Titled Small Time Propagandists, the report first examines Aleksandr Nosovich, a self-styled expert on the Baltic states and "international journalist" as well as being author of snappily-titled Why the Baltic states are dying out and what must presumably be its sequel Why the Baltic states failed.
His work is reproduced on news site Rubaltic.ru, which "operates as an aggressive Baltic irritant and a producer of biased content to influence and misinform the less educated Russian-speaking residents of the Baltic states,” according to Andis Kudors, a director of Latvia-based Center for East European Policy Studies.
Who is polluting the Baltic internet in Russian? Read our latest piece "Small time propagandists" on #FakeNews. RT! https://t.co/cjIP7qO90D pic.twitter.com/jU17WAGZ6z
— Re:Baltica (@rebaltica) April 18, 2017
"Rubaltic.ru is another cog in the Kremlin’s Baltic disinformation machine, a series of little known websites sitting on the outskirts of the public debate pumping out negative stories or outright falsehoods on events in the Baltic states," says Re:Baltica.

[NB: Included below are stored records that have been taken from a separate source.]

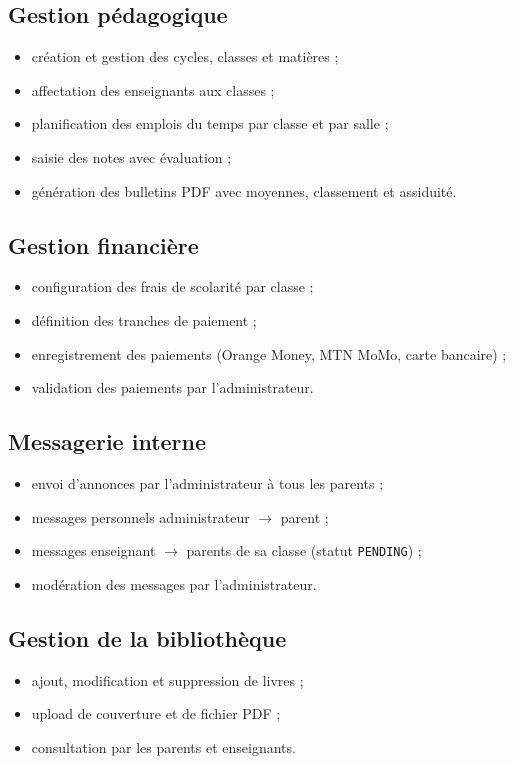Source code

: \documentclass[12pt, a4paper]{report}
\begin{document}
\subsection{Gestion pédagogique}
\begin{itemize}[noitemsep]
    \item création et gestion des cycles, classes et matières ;
    \item affectation des enseignants aux classes ;
    \item planification des emplois du temps par classe et par salle ;
    \item saisie des notes avec évaluation ;
    \item génération des bulletins PDF avec moyennes, classement et assiduité.
\end{itemize}

\subsection{Gestion financière}
\begin{itemize}[noitemsep]
    \item configuration des frais de scolarité par classe ;
    \item définition des tranches de paiement ;
    \item enregistrement des paiements (Orange Money, MTN MoMo, carte bancaire) ;
    \item validation des paiements par l'administrateur.
\end{itemize}

\subsection{Messagerie interne}
\begin{itemize}[noitemsep]
    \item envoi d'annonces par l'administrateur à tous les parents ;
    \item messages personnels administrateur $\rightarrow$ parent ;
    \item messages enseignant $\rightarrow$ parents de sa classe (statut \texttt{PENDING}) ;
    \item modération des messages par l'administrateur.
\end{itemize}

\subsection{Gestion de la bibliothèque}
\begin{itemize}[noitemsep]
    \item ajout, modification et suppression de livres ;
    \item upload de couverture et de fichier PDF ;
    \item consultation par les parents et enseignants.
\end{itemize}
\end{document}
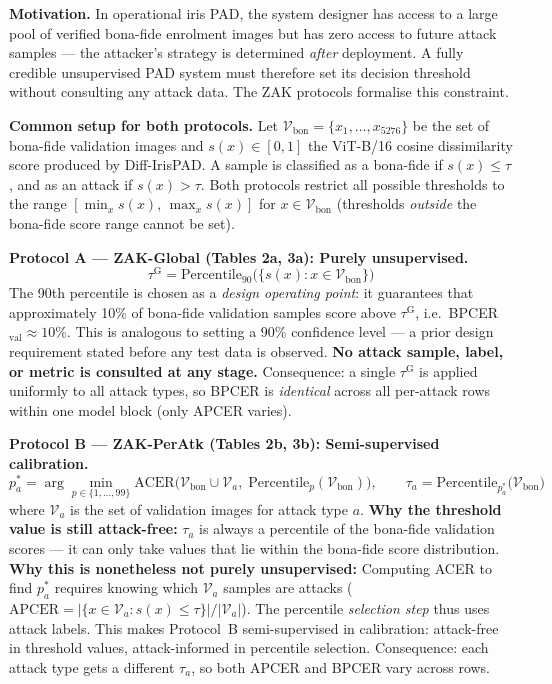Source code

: \documentclass{article}
\begin{document}
\begin{tcolorbox}[
  colback=zakblue!60,
  colframe=blue!50!black,
  title={\textbf{ZAK Protocol Definition and Justification}},
  fonttitle=\small\bfseries,
  fontupper=\small
]

\textbf{Motivation.}
In operational iris PAD, the system designer has access to a large pool of
verified bona-fide enrolment images but has zero access to future attack
samples — the attacker's strategy is determined \emph{after} deployment.
A fully credible unsupervised PAD system must therefore set its
decision threshold without consulting any attack data.
The ZAK protocols formalise this constraint.

\medskip
\textbf{Common setup for both protocols.}
Let $\mathcal{V}_{\mathrm{bon}} = \{x_1,\ldots,x_{5276}\}$ be the set of
bona-fide validation images and $s(x) \in [0,1]$ the ViT-B/16 cosine
dissimilarity score produced by Diff-IrisPAD.
A sample is classified as a bona-fide if $s(x) \le \tau$, and as an attack
if $s(x) > \tau$.
Both protocols restrict all possible thresholds to the range
$[\min_x s(x),\,\max_x s(x)]$ for $x \in \mathcal{V}_{\mathrm{bon}}$
(thresholds \emph{outside} the bona-fide score range cannot be set).

\medskip
\textbf{Protocol A — ZAK-Global (Tables 2a, 3a): Purely unsupervised.}
\[
  \tau^{\mathrm{G}} = \mathrm{Percentile}_{90}\!\bigl(\{s(x):x\in\mathcal{V}_{\mathrm{bon}}\}\bigr)
\]
The 90th percentile is chosen as a \emph{design operating point}: it
guarantees that approximately 10\% of bona-fide validation samples score
above $\tau^{\mathrm{G}}$, i.e.\ BPCER$_{\mathrm{val}}\approx 10\%$.
This is analogous to setting a 90\% confidence level — a prior design
requirement stated before any test data is observed.
\textbf{No attack sample, label, or metric is consulted at any stage.}
Consequence: a single $\tau^{\mathrm{G}}$ is applied uniformly to all
attack types, so BPCER is \emph{identical} across all per-attack rows
within one model block (only APCER varies).

\medskip
\textbf{Protocol B — ZAK-PerAtk (Tables 2b, 3b): Semi-supervised calibration.}
\[
  p_a^* = \arg\min_{p \in \{1,\ldots,99\}}
    \mathrm{ACER}\!\bigl(\mathcal{V}_{\mathrm{bon}} \cup \mathcal{V}_a,\;
    \mathrm{Percentile}_p(\mathcal{V}_{\mathrm{bon}})\bigr),
  \qquad
  \tau_a = \mathrm{Percentile}_{p_a^*}\!\bigl(\mathcal{V}_{\mathrm{bon}}\bigr)
\]
where $\mathcal{V}_a$ is the set of validation images for attack type $a$.
\textbf{Why the threshold value is still attack-free:}
$\tau_a$ is always a percentile of the bona-fide validation scores —
it can only take values that lie within the bona-fide score distribution.
\textbf{Why this is nonetheless not purely unsupervised:}
Computing ACER to find $p_a^*$ requires knowing which $\mathcal{V}_a$
samples are attacks ($\mathrm{APCER} = |\{x \in \mathcal{V}_a : s(x)\le\tau\}|/|\mathcal{V}_a|$).
The percentile \emph{selection step} thus uses attack labels.
This makes Protocol~B semi-supervised in calibration:
attack-free in threshold values, attack-informed in percentile selection.
Consequence: each attack type gets a different $\tau_a$, so both APCER and
BPCER vary across rows.


\end{tcolorbox}
\end{document}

"The stories are spread via social media and republished on marginal Russian websites and later picked up by some Baltic media. Readers looking for news in Russian on the Baltic states have to wade through a swamp of misinformation and manufactured news funded by this Kremlin-friendly network."
Rubaltic.ru resembles a news portal yet operates under the auspices of the Immanuel Kant Baltic Federal University in Kaliningrad, Russia, Re:Baltica reveals.
Re:Baltica then delves into the previous professional records of contributors to Rubaltic.ru and its interesting means of financing via money given for the organization of summer camps.
Among those acting as an "instructor" at the summer camps is Latvian MEP and former journalist Andrejs Mamikins, who was recently recorded shaking the hand of Syrian dictator Bashar al-Assad and visiting a Russian airbase in Syria, as reported by LSM.